Bei der immer allgemeiner werdenden Einführung der elektrischen Beleuchtung in Zuckerfabriken werden die Zuckerfabrikslaboratorien, welche Leuchtgas zu ihren Heizungsarbeiten verwenden können, immer seltener und
der Wunsch nach einem bequemen Ersatz für dasselbe stärker. Da die Verwendung von
Spiritus, namentlich von denaturirtem, viele Unbequemlichkeiten hat, so ist die
Versuchsstation des Oesterreichisch-Ungarischen
Centralvereins für Zuckerindustrie bemüht gewesen, einen Apparat herstellen
zu lassen, welcher die Zuckerfabrikslaboratorien auf billige und zweckmässige Weise
mit Heizgas zu versorgen vermag.
Textabbildung Bd. 280, S. 190Fig. 1.Luftgasapparat für Zuckerfabrikslaboratorien. Diesen Zweck scheint nach A. Stift (Oesterreichisch-Ungarische Zeitschrift für
Zuckerindustrie, 1890 Bd. 19 H. 4 S. 399) der Luftgasapparat „Eureka“ (Fig. 1),
welcher bereits in verschiedenen Fabriken zur vollen Befriedigung eingeführt wurde,
zu erfüllen. Derselbe wird von der Firma Gerson, Böhm und
Rosenthal in Wien angefertigt und kostet in einer Grösse für 20 Flammen 360
Gulden.
Der Apparat liefert eine Flamme, welche sowohl in Bezug auf Leucht- wie auch
Heizkraft der des Leuchtgases zum mindesten gleichwerthig ist, ausserdem ist
derselbe auch im Stande, Flammen von hohen Temperaturen, wie es für Gebläse- und
Muffelöfenflammen erfordert wird, zu erzeugen.
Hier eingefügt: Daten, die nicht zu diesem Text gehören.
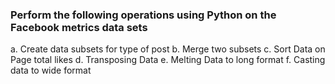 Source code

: ### Perform the following operations using Python on the Facebook metrics data sets
a. Create data subsets for type of post
b. Merge two subsets
c. Sort Data on Page total likes
d. Transposing Data
e. Melting Data to long format
f. Casting data to wide format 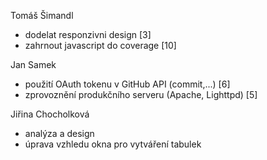 Tomáš Šimandl
- dodelat responzivni design [3]
- zahrnout javascript do coverage [10]

Jan Samek
- použití OAuth tokenu v GitHub API (commit,...) [6]
- zprovoznění produkčního serveru (Apache, Lighttpd) [5]

Jiřina Chocholková
- analýza a design
- úprava vzhledu okna pro vytváření tabulek
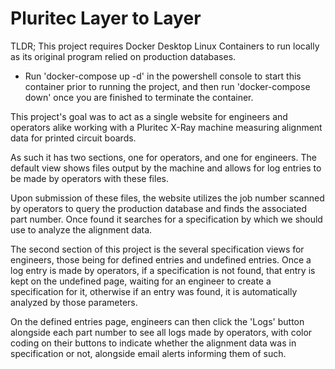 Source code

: # Pluritec Layer to Layer

TLDR; This project requires Docker Desktop Linux Containers to run locally as its original program relied on production databases. 

  - Run 'docker-compose up -d' in the powershell console to start this container prior to running the project, and then run 'docker-compose down' once you are finished to terminate the container.



This project's goal was to act as a single website for engineers and operators alike working with a Pluritec X-Ray machine measuring alignment data for printed circuit boards.

As such it has two sections, one for operators, and one for engineers. The default view shows files output by the machine and allows for log entries to be made by operators with these files. 

Upon submission of these files, the website utilizes the job number scanned by operators to query the production database and finds the associated part number. Once found it searches for a specification by which we should use to analyze the alignment data.

The second section of this project is the several specification views for engineers, those being for defined entries and undefined entries. Once a log entry is made by operators, if a specification is not found, that entry is kept on the undefined page, waiting for an engineer to create
a specification for it, otherwise if an entry was found, it is automatically analyzed by those parameters.

On the defined entries page, engineers can then click the 'Logs' button alongside each part number to see all logs made by operators, with color coding on their buttons to indicate whether the alignment data was in specification or not, alongside email alerts informing them of such.
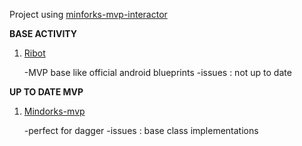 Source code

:Project using [minforks-mvp-interactor](https://github.com/MindorksOpenSource/android-mvp-interactor-architecture/tree/master/app/src/main/java/com/mindorks/framework/mvp/ui)

**BASE ACTIVITY**

1. [Ribot](https://github.com/ribot/ribot-app-android/blob/master/app/src/main/java/io/ribot/app/ui/base/BaseActivity.java) 
    
    -MVP base like official android blueprints
    -issues : not up to date

**UP TO DATE MVP**

1. [Mindorks-mvp](https://github.com/MindorksOpenSource/android-mvp-architecture) 
    
    -perfect for dagger
    -issues : base class implementations
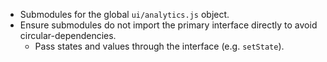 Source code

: - Submodules for the global `ui/analytics.js` object.
- Ensure submodules do not import the primary interface directly to avoid circular-dependencies.
  - Pass states and values through the interface (e.g. `setState`).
Das Princip des hier abgebildeten patentirten Apparates ist ein sehr einfaches und
besteht in der Carbonisirung der atmosphärischen Luft mit einem flüchtigen
Kohlenwasserstoff. Die Arbeitsweise und nähere Beschreibung desselben ist
folgende:
Der Apparat besteht aus drei Theilen: 1) dem Flaschenzug D und der Welle B, 2) dem Gebläse H und dem Regulator L, und
3) dem Carburator, welcher bei kleineren Apparaten aus vier, bei grösseren aus
sieben und noch mehr Kammern besteht.
Die Welle B dient zum Aufziehen des -Flaschenzuges D und des Gewichtes E und
ist mittels eines Zahnrades F mit zwei Federn G mit einem Schaufelrade in Verbindung, welches sich im
Gebläse H befindet. Letzteres wird durch die Oeffnung
K mit Wasser bis zu dem im Standglase I befindlichen Striche gefüllt, welches Volumen immer
eingehalten werden muss. Durch das Gewicht E des
Flaschenzuges wird das Schaufelrad in Bewegung gesetzt, welch letzteres zum
Weitertreiben der atmosphärischen Luft, die ebenfalls bei K eintritt, dient. Zur Unterstützung dieses Zweckes ist weiter der
Regulator L angebracht, der ebenfalls mit Wasser
gefüllt wird. Ist der Apparat nun mit Wasser gefüllt, so muss die Glocke M beim Regulator zu ihrem höchsten Punkte steigen, wie
es die Abbildung zeigt. Sollte sich die Glocke gar nicht oder nur ungenügend heben,
so ist das Gewicht E zu leicht und muss noch ein
Gewicht zugefügt werden. Sollte das Wasser oben beim Regulator L überlaufen, so ist das Gewicht zu schwer und muss ein
Theil davon entfernt werden.
Im Falle das Gebläse H überfüllt wird, muss das Wasser
bei dem Entleerungshahn O entfernt werden. Desgleichen
kann sich durch Ueberfüllung das Luftrohr im Gebläse mit Wasser füllen, was auf die
Thätigkeit des Apparates sehr störend wirkt. Durch Aufdrehen des kleinen
Entleerungshahnes N wird diesem Uebelstande sofort
abgeholfen.
Durch die Bewegung des Schaufelrades einerseits und durch den Druck der Glocke
andererseits wird die Luft in dem Luftleitungsrohr nach dem Carburator getrieben.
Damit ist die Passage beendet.